La manifestazione si articola in due momenti principali: il Corteo Storico e la Battaglia sul ponte. Prima della sfida, i Lungarni sono attraversati da un imponente Corteo Storico di oltre 700 figuranti in sfarzosi costumi del XVI secolo. La sfilata rievoca la magnificenza della Pisa del passato e accompagna i combattenti al luogo dello scontro.

La battaglia vera e propria vede contrapposte le due storiche fazioni cittadine: Mezzogiorno (a sud dell’Arno) e Tramontana (a nord dell’Arno). Ogni fazione è composta da sei squadre, dette Magistrature. La sfida consiste nel spingere un imponente carrello di legno di sette tonnellate, montato su rotaie, verso il campo avversario. Venti combattenti per squadra spingono con la forza delle gambe e del collo, senza poter usare le braccia. La vittoria in uno scontro si ottiene quando la bandiera della propria fazione supera un traguardo, determinando la “caduta” della bandiera avversaria. Vince la parte che si aggiudica più scontri sui sei previsti.

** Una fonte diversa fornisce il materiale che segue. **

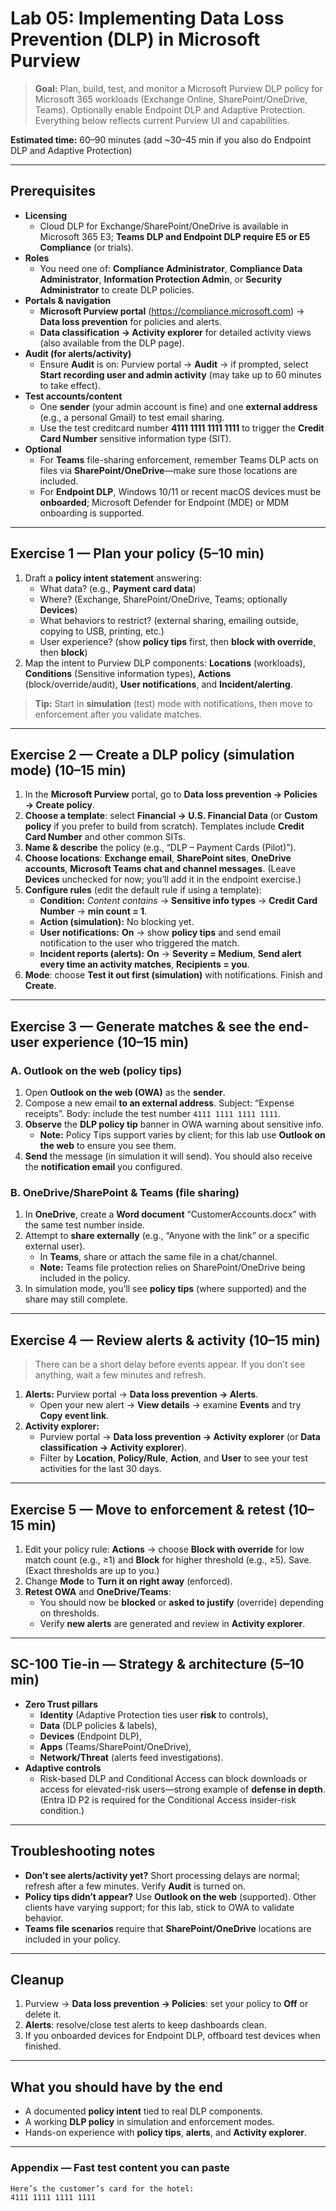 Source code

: # Lab 05: Implementing Data Loss Prevention (DLP) in Microsoft Purview

> **Goal:** Plan, build, test, and monitor a Microsoft Purview DLP policy for Microsoft 365 workloads (Exchange Online, SharePoint/OneDrive, Teams). Optionally enable Endpoint DLP and Adaptive Protection. Everything below reflects current Purview UI and capabilities.

**Estimated time:** 60–90 minutes (add ~30–45 min if you also do Endpoint DLP and Adaptive Protection)

---

## Prerequisites

- **Licensing**
  - Cloud DLP for Exchange/SharePoint/OneDrive is available in Microsoft 365 E3; **Teams DLP and Endpoint DLP require E5 or E5 Compliance** (or trials).
- **Roles**
  - You need one of: **Compliance Administrator**, **Compliance Data Administrator**, **Information Protection Admin**, or **Security Administrator** to create DLP policies.
- **Portals & navigation**
  - **Microsoft Purview portal** (https://compliance.microsoft.com) → **Data loss prevention** for policies and alerts.
  - **Data classification → Activity explorer** for detailed activity views (also available from the DLP page).
- **Audit (for alerts/activity)**
  - Ensure **Audit** is on: Purview portal → **Audit** → if prompted, select **Start recording user and admin activity** (may take up to 60 minutes to take effect).
- **Test accounts/content**
  - One **sender** (your admin account is fine) and one **external address** (e.g., a personal Gmail) to test email sharing.
  - Use the test creditcard number **4111 1111 1111 1111** to trigger the **Credit Card Number** sensitive information type (SIT).
- **Optional**
  - For **Teams** file-sharing enforcement, remember Teams DLP acts on files via **SharePoint/OneDrive**—make sure those locations are included.
  - For **Endpoint DLP**, Windows 10/11 or recent macOS devices must be **onboarded**; Microsoft Defender for Endpoint (MDE) or MDM onboarding is supported.

---

## Exercise 1 — Plan your policy (5–10 min)

1. Draft a **policy intent statement** answering:
   - What data? (e.g., **Payment card data**)
   - Where? (Exchange, SharePoint/OneDrive, Teams; optionally **Devices**)
   - What behaviors to restrict? (external sharing, emailing outside, copying to USB, printing, etc.)
   - User experience? (show **policy tips** first, then **block with override**, then **block**)
2. Map the intent to Purview DLP components: **Locations** (workloads), **Conditions** (Sensitive information types), **Actions** (block/override/audit), **User notifications**, and **Incident/alerting**.

> **Tip:** Start in **simulation** (test) mode with notifications, then move to enforcement after you validate matches.

---

## Exercise 2 — Create a DLP policy (simulation mode) (10–15 min)

1. In the **Microsoft Purview** portal, go to **Data loss prevention → Policies → Create policy**.
2. **Choose a template**: select **Financial → U.S. Financial Data** (or **Custom policy** if you prefer to build from scratch). Templates include **Credit Card Number** and other common SITs.
3. **Name & describe** the policy (e.g., “DLP – Payment Cards (Pilot)”).
4. **Choose locations**: **Exchange email**, **SharePoint sites**, **OneDrive accounts**, **Microsoft Teams chat and channel messages**. (Leave **Devices** unchecked for now; you’ll add it in the endpoint exercise.)
5. **Configure rules** (edit the default rule if using a template):
   - **Condition:** *Content contains* → **Sensitive info types** → **Credit Card Number** → **min count = 1**.
   - **Action (simulation):** No blocking yet.
   - **User notifications:** **On** → show **policy tips** and send email notification to the user who triggered the match.
   - **Incident reports (alerts):** **On** → **Severity = Medium**, **Send alert every time an activity matches**, **Recipients = you**.
6. **Mode**: choose **Test it out first (simulation)** with notifications. Finish and **Create**.

---

## Exercise 3 — Generate matches & see the end-user experience (10–15 min)

### A. Outlook on the web (policy tips)

1. Open **Outlook on the web (OWA)** as the **sender**.
2. Compose a new email **to an external address**. Subject: “Expense receipts”. Body: include the test number `4111 1111 1111 1111`.
3. **Observe** the **DLP policy tip** banner in OWA warning about sensitive info.  
   - **Note:** Policy Tips support varies by client; for this lab use **Outlook on the web** to ensure you see them.
4. **Send** the message (in simulation it will send). You should also receive the **notification email** you configured.

### B. OneDrive/SharePoint & Teams (file sharing)

1. In **OneDrive**, create a **Word document** “CustomerAccounts.docx” with the same test number inside.
2. Attempt to **share externally** (e.g., “Anyone with the link” or a specific external user).  
   - In **Teams**, share or attach the same file in a chat/channel.  
   - **Note:** Teams file protection relies on SharePoint/OneDrive being included in the policy.
3. In simulation mode, you’ll see **policy tips** (where supported) and the share may still complete.

---

## Exercise 4 — Review alerts & activity (10–15 min)

> There can be a short delay before events appear. If you don’t see anything, wait a few minutes and refresh.

1. **Alerts:** Purview portal → **Data loss prevention → Alerts**.  
   - Open your new alert → **View details** → examine **Events** and try **Copy event link**.
2. **Activity explorer:**  
   - Purview portal → **Data loss prevention → Activity explorer** (or **Data classification → Activity explorer**).  
   - Filter by **Location**, **Policy/Rule**, **Action**, and **User** to see your test activities for the last 30 days.

---

## Exercise 5 — Move to enforcement & retest (10–15 min)

1. Edit your policy rule: **Actions** → choose **Block with override** for low match count (e.g., ≥1) and **Block** for higher threshold (e.g., ≥5). Save. (Exact thresholds are up to you.)
2. Change **Mode** to **Turn it on right away** (enforced).
3. **Retest OWA** and **OneDrive/Teams**:
   - You should now be **blocked** or **asked to justify** (override) depending on thresholds.
   - Verify **new alerts** are generated and review in **Activity explorer**.

---

## SC-100 Tie-in — Strategy & architecture (5–10 min)

- **Zero Trust pillars**  
  - **Identity** (Adaptive Protection ties user **risk** to controls),  
  - **Data** (DLP policies & labels),  
  - **Devices** (Endpoint DLP),  
  - **Apps** (Teams/SharePoint/OneDrive),  
  - **Network/Threat** (alerts feed investigations).
- **Adaptive controls**  
  - Risk-based DLP and Conditional Access can block downloads or access for elevated-risk users—strong example of **defense in depth**. (Entra ID P2 is required for the Conditional Access insider-risk condition.)

---

## Troubleshooting notes

- **Don’t see alerts/activity yet?** Short processing delays are normal; refresh after a few minutes. Verify **Audit** is turned on.
- **Policy tips didn’t appear?** Use **Outlook on the web** (supported). Other clients have varying support; for this lab, stick to OWA to validate behavior.
- **Teams file scenarios** require that **SharePoint/OneDrive** locations are included in your policy.

---

## Cleanup

1. Purview → **Data loss prevention → Policies**: set your policy to **Off** or delete it.
2. **Alerts**: resolve/close test alerts to keep dashboards clean.
3. If you onboarded devices for Endpoint DLP, offboard test devices when finished.

---

## What you should have by the end

- A documented **policy intent** tied to real DLP components.
- A working **DLP policy** in simulation and enforcement modes.
- Hands-on experience with **policy tips**, **alerts**, and **Activity explorer**.

---

### Appendix — Fast test content you can paste

```Text
Here’s the customer’s card for the hotel:
4111 1111 1111 1111
```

Mezzogiorno vs Tramontana: le due anime di Pisa

Parte di Mezzogiorno Parte di Tramontana
Colori: blu e oro. Colori: rosso e oro.
Motto: “Ultra dimidium”. Motto: “Incertus animus dimidium est virium”.
Magistrature: Sant’Antonio, San Martino, San Marco, Leoni, Dragoni, Delfini. Magistrature: Santa Maria, San Francesco, San Michele, Mattaccini, Satiri, Calci.

Le origini storiche: dal Mazzascudo al Gioco del Ponte

L’odierno Gioco del Ponte trae le sue radici da un’antica tradizione militare, il Gioco del Mazzascudo, molto più violento. Nato durante la Repubblica di Pisa, il Mazzascudo era un vero e proprio combattimento simulato che si teneva in Piazza dei Cavalieri. Le fazioni, allora chiamate Gazza e Gallo, si affrontavano corpo a corpo con mazze e scudi. Questa pratica, che fungeva da addestramento militare per i soldati, fu sospesa durante l’occupazione fiorentina per timore di rivolte. Ripreso sotto il dominio dei Medici, fu nuovamente interrotto.

Nel 1935 si decise di ripristinare la tradizione con una versione meno cruenta, dando vita all’attuale Gioco del Ponte. Dopo un’altra lunga pausa, la manifestazione è stata ripresa stabilmente nel 1981 grazie all’Associazione Amici del Gioco del Ponte. Salvo una sospensione nel 2020 e 2021 a causa della pandemia di Covid-19, l’evento si svolge regolarmente, come confermato dalle fonti ufficiali del turismo di Pisa, e richiama ogni anno migliaia di spettatori.